**EXERCISE PROMPT**
The response should contain all of the data below, reproduced exactly, and no pictures.

━━━ DATA

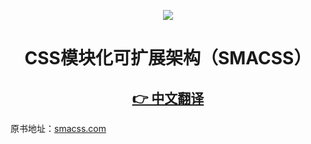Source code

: <p align="center"><img src="https://smacss-zh.vercel.app/logo.png"></p>

<h1 align="center">CSS模块化可扩展架构（SMACSS）</h1>

<h2 align="center">
  <a href="https://smacss-zh.darkernel.com/">👉 中文翻译</a>
</h2>

原书地址：[smacss.com](http://smacss.com/)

━━━━━━

**SOLUTION TO THE PROBLEM**
Source code

: <p align="center"><img src="https://smacss-zh.vercel.app/logo.png"></p>

<h1 align="center">CSS模块化可扩展架构（SMACSS）</h1>

<h2 align="center">
  <a href="https://smacss-zh.darkernel.com/">👉 中文翻译</a>
</h2>

原书地址：[smacss.com](http://smacss.com/)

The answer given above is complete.